Scales tend to have restrictions on the magnitude of quantities that they can intelligibly represent. For example, the size of a point should be significantly smaller than the plot panel onto which it is plotted or else it would be hard to compare two or more points. Therefore palettes must be created that enforce such restrictions. This is the reason for the *_pal functions that create and return the actual palette functions.
- mizani.palettes.hls_palette(n_colors=6, h=0.01, l=0.6, s=0.65)
Get a set of evenly spaced colors in HLS hue space.
h, l, and s should be between 0 and 1
- Parameters
- n_colors
python:int number of colors in the palette
- h
python:float first hue
- l
python:float lightness
- s
python:float saturation
- Returns
- palette
python:list List of colors as RGB hex strings.
SEE ALSO:
- husl_palette
Make a palette using evenly spaced circular hues in the HUSL system.
Examples
>>> len(hls_palette(2)) 2 >>> len(hls_palette(9)) 9
- mizani.palettes.husl_palette(n_colors=6, h=0.01, s=0.9, l=0.65)
Get a set of evenly spaced colors in HUSL hue space.
h, s, and l should be between 0 and 1
- Parameters
- n_colors
python:int number of colors in the palette
- h
python:float first hue
- s
python:float saturation
- l
python:float lightness
- Returns
- palette
python:list List of colors as RGB hex strings.
SEE ALSO:
- hls_palette
Make a palette using evenly spaced circular hues in the HSL system.
Examples
>>> len(husl_palette(3)) 3 >>> len(husl_palette(11)) 11
- mizani.palettes.rescale_pal(range=(0.1, 1))
Rescale the input to the specific output range.
Useful for alpha, size, and continuous position.
- Parameters
- range
python:tuple Range of the scale
- Returns
- out
function Palette function that takes a sequence of values in the range [0, 1] and returns values in the specified range.
Examples
>>> palette = rescale_pal() >>> palette([0, .2, .4, .6, .8, 1]) array([0.1 , 0.28, 0.46, 0.64, 0.82, 1. ])
The returned palette expects inputs in the [0, 1] range. Any value outside those limits is clipped to range[0] or range[1].

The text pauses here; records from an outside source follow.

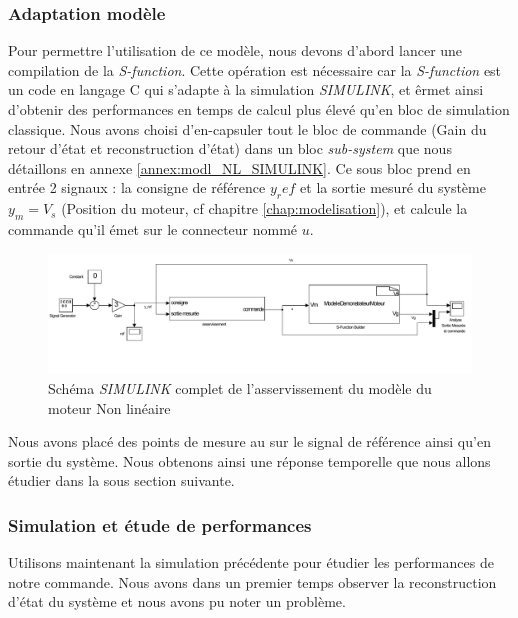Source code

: 		\subsubsection{Adaptation modèle}
		Pour permettre l'utilisation de ce modèle, nous devons d'abord lancer une compilation de la \emph{S-function}. Cette opération est nécessaire car la \emph{S-function} est un code en langage C qui s'adapte à la simulation \emph{SIMULINK}, et êrmet ainsi d'obtenir des performances en temps de calcul plus élevé qu'en bloc de simulation classique.
		Nous avons choisi d'en-capsuler tout le bloc de commande (Gain du retour d'état et reconstruction d'état) dans un bloc \emph{sub-system} que nous détaillons en annexe \ref{annex:modl_NL_SIMULINK}. Ce sous bloc prend en entrée 2 signaux : la consigne de référence $y_ref$ et la sortie mesuré du système $y_m = V_s$ (Position du moteur, cf chapitre \ref{chap:modelisation}), et calcule la commande qu'il émet sur le connecteur nommé $u$.\begin{figure}[ht]
		\centering
		\includegraphics[width = \textwidth]{./IV/images/NL_RE_BlocEntier.pdf}
		\caption{Schéma \emph{SIMULINK} complet de l'asservissement du modèle du moteur Non linéaire}\label{fig:SIMULINK_NL_schema}
		\end{figure}
		
		Nous avons placé des points de mesure au sur le signal de référence ainsi qu'en sortie du système. Nous obtenons ainsi une réponse temporelle que nous allons étudier dans la sous section suivante.
		\subsubsection{Simulation et étude de performances}
		Utilisons maintenant la simulation précédente pour étudier les performances de notre commande. Nous avons dans un premier temps observer la reconstruction d'état du système et nous avons pu noter un problème. %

>>> palette([-2, -1, 0.2, .4, .8, 2, 3]) array([0.1 , 0.1 , 0.28, 0.46, 0.82, 1. , 1. ])
- mizani.palettes.area_pal(range=(1, 6))
Point area palette (continuous).
- Parameters
- range
python:tuple Numeric vector of length two, giving range of possible sizes. Should be greater than 0.
- Returns
- out
function Palette function that takes a sequence of values in the range [0, 1] and returns values in the specified range.
Examples
>>> x = np.arange(0, .6, .1)**2 >>> palette = area_pal() >>> palette(x) array([1. , 1.5, 2. , 2.5, 3. , 3.5])
The results are equidistant because the input x is in area space, i.e it is squared.

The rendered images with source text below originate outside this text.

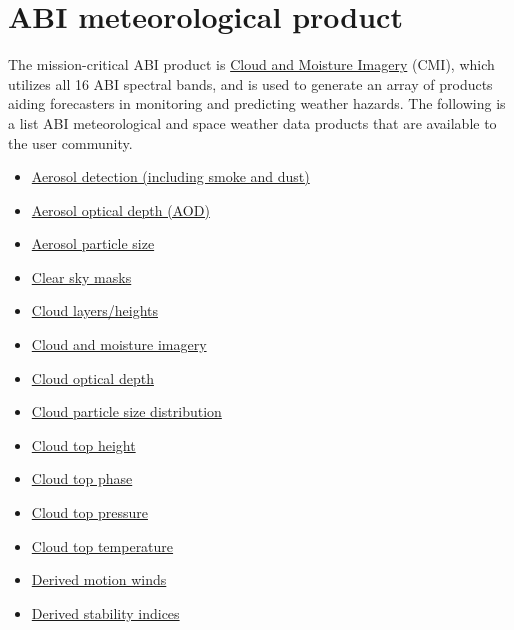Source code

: \section{ABI meteorological product}
The mission-critical ABI product is \href{https://www.goes-r.gov/products/baseline-cloud-moisture-imagery.html}{Cloud and Moisture Imagery} (CMI), which utilizes all 16 ABI spectral bands,
and is used to generate an array of products aiding forecasters in monitoring and predicting weather hazards.
The following is a list ABI meteorological and space weather data products that are available to the user community.
\begin{itemize} 
\item \href{https://www.goes-r.gov/products/baseline-aerosol-detection.html}{Aerosol detection (including smoke and dust)} 
\item \href{https://www.goes-r.gov/products/baseline-aerosol-opt-depth.html}{Aerosol optical depth (AOD)}
\item \href{https://www.goes-r.gov/products/opt2-aerosol-particle-size.html}{Aerosol particle size}
\item \href{https://www.goes-r.gov/products/baseline-clear-sky-mask.html}{Clear sky masks}
\item \href{https://www.goes-r.gov/products/opt2-cloud-layers-height.html}{Cloud layers/heights}
\item \href{https://www.goes-r.gov/products/baseline-cloud-moisture-imagery.html}{Cloud and moisture imagery}
\item \href{https://www.goes-r.gov/products/baseline-cloud-opt-depth.html}{Cloud optical depth}
\item \href{https://www.goes-r.gov/products/baseline-cloud-particle-size-dist.html}{Cloud particle size distribution}
\item \href{https://www.goes-r.gov/products/baseline-cloud-top-height-cloud-layer.html}{Cloud top height} 
\item \href{https://www.goes-r.gov/products/baseline-cloud-phase.html}{Cloud top phase}
\item \href{https://www.goes-r.gov/products/baseline-cloud-top-pressure.html}{Cloud top pressure}
\item \href{https://www.goes-r.gov/products/baseline-cloud-top-temp.html}{Cloud top temperature}
\item \href{https://www.goes-r.gov/products/baseline-derived-motion-winds.html}{Derived motion winds}
\item \href{https://www.goes-r.gov/products/baseline-derived-stability-indices.html}{Derived stability indices}

\end{itemize}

- mizani.palettes.abs_area(max)
Point area palette (continuous), with area proportional to value.
- Parameters
- max
python:float A number representing the maximum size
- Returns
- out
function Palette function that takes a sequence of values in the range [0, 1] and returns values in the range [0, max].
Examples
>>> x = np.arange(0, .8, .1)**2 >>> palette = abs_area(5) >>> palette(x) array([0. , 0.5, 1. , 1.5, 2. , 2.5, 3. , 3.5])
Compared to area_pal(), abs_area() will handle values in the range [-1, 0] without returning np.nan. And values whose absolute value is greater than 1 will be clipped to the maximum.
- mizani.palettes.grey_pal(start=0.2, end=0.8)
Utility for creating continuous grey scale palette
- Parameters
- start
python:float grey value at low end of palette
- end
python:float grey value at high end of palette
- Returns
- out
function Continuous color palette that takes a single int parameter n and returns n equally spaced colors.
Examples
>>> palette = grey_pal() >>> palette(5) ['#333333', '#737373', '#989898', '#b5b5b5', '#cccccc']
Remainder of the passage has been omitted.